On Sun, 1 Aug 2021 at 11:02, Paul Royik <distantjob...@gmail.com> wrote:
>
> For a given number, I want to approximate it to 5 decimal points.
> If a number of digits in the integer part is greater than 7, then round to 7 
> significant figures.

What does "round" mean here? Do you want to round to nearest, or round
towards zero, round towards minus infinity? How should ties be
handled?

Maybe this does what you want:

In [12]: f = sqrt(101010101010101)

In [13]: f5 = round(f, 5)

In [14]: f5
Out[14]: 10050378.15259

In [15]: floor(f5) > 10**7
Out[15]: True

In [16]: numdigits = len(str(floor(f5)))

In [17]: numdigits
Out[17]: 8

In [18]: f7 = round(f, 7 - numdigits)

In [19]: f7
Out[19]: 10050380.0000000

> What I noticed is that evalf doesn't approximate to decimal points, it 
> evaluates to significant figures.

More precisely it rounds to a given number of binary (not decimal) digits.

> What should I apply to get the desired result?
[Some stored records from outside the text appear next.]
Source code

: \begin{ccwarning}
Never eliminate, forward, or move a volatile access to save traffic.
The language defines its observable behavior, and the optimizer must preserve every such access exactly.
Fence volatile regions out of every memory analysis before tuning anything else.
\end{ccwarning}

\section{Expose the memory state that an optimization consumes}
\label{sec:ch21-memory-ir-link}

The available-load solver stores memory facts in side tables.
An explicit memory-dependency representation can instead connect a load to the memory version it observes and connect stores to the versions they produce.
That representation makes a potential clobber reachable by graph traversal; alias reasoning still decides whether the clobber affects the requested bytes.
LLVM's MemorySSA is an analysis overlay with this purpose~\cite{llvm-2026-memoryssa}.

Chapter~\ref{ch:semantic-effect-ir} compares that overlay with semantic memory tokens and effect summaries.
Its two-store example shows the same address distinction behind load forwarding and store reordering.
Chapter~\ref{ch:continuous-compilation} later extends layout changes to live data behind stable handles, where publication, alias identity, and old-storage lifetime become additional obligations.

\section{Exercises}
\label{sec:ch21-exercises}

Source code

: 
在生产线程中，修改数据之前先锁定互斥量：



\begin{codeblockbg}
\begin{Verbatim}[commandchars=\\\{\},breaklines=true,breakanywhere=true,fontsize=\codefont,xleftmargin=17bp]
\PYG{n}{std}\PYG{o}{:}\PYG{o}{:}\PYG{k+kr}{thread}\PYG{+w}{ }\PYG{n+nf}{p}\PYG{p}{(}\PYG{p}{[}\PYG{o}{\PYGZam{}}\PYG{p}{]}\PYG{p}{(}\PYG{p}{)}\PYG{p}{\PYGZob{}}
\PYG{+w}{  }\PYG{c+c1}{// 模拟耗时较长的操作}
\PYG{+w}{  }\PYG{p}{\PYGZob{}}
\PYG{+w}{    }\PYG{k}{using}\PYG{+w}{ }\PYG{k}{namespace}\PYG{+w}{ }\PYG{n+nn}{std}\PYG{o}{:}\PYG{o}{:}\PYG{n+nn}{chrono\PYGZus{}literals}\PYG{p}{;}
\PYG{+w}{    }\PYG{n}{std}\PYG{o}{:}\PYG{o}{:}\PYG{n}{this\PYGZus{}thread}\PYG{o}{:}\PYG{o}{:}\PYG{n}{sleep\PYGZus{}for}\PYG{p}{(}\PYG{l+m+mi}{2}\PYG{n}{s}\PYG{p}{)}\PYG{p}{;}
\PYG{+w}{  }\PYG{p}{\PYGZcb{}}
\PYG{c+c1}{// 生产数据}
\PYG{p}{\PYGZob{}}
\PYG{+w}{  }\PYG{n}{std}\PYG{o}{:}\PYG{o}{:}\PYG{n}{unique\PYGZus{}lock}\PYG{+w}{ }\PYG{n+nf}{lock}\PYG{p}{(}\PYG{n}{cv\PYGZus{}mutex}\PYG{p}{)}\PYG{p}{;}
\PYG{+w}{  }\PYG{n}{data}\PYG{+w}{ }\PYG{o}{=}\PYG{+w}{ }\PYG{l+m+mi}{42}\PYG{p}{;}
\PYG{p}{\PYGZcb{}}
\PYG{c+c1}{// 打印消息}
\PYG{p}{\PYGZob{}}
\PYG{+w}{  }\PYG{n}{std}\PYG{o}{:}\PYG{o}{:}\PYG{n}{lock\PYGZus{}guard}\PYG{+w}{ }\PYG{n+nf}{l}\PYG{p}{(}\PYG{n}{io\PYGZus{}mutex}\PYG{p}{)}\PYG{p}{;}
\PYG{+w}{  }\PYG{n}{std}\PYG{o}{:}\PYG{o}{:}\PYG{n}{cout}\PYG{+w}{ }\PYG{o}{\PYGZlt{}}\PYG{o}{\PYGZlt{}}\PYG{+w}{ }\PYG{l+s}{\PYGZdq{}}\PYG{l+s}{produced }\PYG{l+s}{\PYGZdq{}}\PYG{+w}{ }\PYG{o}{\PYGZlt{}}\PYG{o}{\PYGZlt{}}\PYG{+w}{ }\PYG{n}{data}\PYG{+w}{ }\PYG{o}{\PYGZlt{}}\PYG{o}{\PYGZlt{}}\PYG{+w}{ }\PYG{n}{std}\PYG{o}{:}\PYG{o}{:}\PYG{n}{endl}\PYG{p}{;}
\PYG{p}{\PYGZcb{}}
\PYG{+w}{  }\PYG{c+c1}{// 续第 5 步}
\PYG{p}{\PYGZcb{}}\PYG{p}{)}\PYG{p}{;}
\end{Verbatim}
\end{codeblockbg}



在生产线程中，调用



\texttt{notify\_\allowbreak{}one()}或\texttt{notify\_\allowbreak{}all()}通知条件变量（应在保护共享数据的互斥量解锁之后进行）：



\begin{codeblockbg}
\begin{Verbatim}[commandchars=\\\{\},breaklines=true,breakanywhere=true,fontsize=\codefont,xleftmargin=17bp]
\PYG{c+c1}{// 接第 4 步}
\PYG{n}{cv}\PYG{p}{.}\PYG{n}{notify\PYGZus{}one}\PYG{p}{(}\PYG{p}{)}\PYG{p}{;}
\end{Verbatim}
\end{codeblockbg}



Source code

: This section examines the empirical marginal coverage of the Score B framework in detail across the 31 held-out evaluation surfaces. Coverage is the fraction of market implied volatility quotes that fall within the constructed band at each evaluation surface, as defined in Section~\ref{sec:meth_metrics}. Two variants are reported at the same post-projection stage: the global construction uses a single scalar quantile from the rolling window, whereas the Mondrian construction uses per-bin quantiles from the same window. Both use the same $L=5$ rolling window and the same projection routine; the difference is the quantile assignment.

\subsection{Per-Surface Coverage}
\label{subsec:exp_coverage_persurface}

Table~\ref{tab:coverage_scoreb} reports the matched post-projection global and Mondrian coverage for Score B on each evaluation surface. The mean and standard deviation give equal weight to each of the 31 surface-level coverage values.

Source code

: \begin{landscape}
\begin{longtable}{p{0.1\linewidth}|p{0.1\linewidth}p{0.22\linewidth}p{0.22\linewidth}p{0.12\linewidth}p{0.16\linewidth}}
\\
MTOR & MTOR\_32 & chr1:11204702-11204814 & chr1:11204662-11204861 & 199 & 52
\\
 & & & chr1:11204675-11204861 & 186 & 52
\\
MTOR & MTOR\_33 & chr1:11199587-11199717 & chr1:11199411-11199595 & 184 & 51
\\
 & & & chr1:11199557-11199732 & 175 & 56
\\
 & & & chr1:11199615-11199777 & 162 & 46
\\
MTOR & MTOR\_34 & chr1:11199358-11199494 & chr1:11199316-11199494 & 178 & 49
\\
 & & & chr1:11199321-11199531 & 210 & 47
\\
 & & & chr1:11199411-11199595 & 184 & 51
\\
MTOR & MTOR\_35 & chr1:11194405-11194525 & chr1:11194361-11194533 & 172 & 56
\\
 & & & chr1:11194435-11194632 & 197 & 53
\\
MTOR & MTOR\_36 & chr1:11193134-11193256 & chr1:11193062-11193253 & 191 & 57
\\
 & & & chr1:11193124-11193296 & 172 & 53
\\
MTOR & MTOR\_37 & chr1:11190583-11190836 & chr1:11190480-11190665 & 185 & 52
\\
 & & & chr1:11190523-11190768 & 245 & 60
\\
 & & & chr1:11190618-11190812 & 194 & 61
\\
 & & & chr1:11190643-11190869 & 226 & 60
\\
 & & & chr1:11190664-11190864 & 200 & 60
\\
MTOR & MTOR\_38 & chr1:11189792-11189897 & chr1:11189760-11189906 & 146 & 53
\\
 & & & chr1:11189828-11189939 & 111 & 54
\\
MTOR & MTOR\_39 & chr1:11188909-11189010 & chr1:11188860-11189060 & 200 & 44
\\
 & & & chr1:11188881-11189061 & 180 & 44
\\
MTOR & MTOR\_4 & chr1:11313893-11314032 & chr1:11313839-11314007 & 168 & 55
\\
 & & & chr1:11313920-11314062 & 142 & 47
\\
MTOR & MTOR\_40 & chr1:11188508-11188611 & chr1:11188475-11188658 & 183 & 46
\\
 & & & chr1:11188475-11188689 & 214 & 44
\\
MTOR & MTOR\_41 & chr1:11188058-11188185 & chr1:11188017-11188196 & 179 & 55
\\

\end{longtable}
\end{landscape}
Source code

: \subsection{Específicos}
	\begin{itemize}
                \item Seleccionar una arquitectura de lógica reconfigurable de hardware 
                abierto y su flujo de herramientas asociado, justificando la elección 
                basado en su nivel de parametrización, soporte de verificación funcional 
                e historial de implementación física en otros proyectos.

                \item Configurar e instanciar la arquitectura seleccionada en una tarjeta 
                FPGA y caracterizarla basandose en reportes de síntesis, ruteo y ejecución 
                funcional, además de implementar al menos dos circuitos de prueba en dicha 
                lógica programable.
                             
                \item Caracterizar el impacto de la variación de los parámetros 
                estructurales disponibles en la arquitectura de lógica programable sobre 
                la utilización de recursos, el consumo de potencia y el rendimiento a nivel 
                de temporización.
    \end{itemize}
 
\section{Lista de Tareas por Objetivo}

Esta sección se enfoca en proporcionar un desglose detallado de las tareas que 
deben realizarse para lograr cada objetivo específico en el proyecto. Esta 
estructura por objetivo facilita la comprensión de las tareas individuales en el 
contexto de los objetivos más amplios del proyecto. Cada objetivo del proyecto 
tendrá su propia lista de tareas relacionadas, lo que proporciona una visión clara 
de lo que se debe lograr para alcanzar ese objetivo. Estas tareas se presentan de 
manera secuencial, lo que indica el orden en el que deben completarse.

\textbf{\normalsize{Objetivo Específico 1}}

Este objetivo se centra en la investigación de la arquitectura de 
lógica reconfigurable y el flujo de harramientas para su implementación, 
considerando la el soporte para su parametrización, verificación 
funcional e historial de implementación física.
It appears that round is a 
> buggy.

It's not clear exactly what you want but maybe the code I showed above
works. What do you mean that round is buggy?

> Also, I noticed, that Integer(sqrt(101010101).evalf(3)) gives 10050, while 
> (sqrt(101010101).evalf(3) gives 10100.
>
> Is it expected behaviour?

When you ask for sqrt(101010101).evalf(3) the result is supposed to be
precise to 3 decimal digits but in the face of rounding it is always
possible that the last digit may not be the correct digit for the true
answer since in some cases an arbitrarily large precision is needed to
get a correct answer for the nth digit. The exact value returned is:

In [27]: f = sqrt(101010101).evalf(3)

In [28]: f._mpf_
Out[28]: (0, mpz(5025), 1, 13)

In [29]: f._prec
Out[29]: 13

In [30]: 5025*2**1
Out[30]: 10050

The exact value of the Float is 10050 but it has a (binary) precision
of 13 digits which is what is used for a decimal precision of ~3
digits. When printing the result is rounded to 3 decimal digits and
the 50 rounds up to 100. When you call Integer(f) that returns the
integer 10050 which displays as that exact value.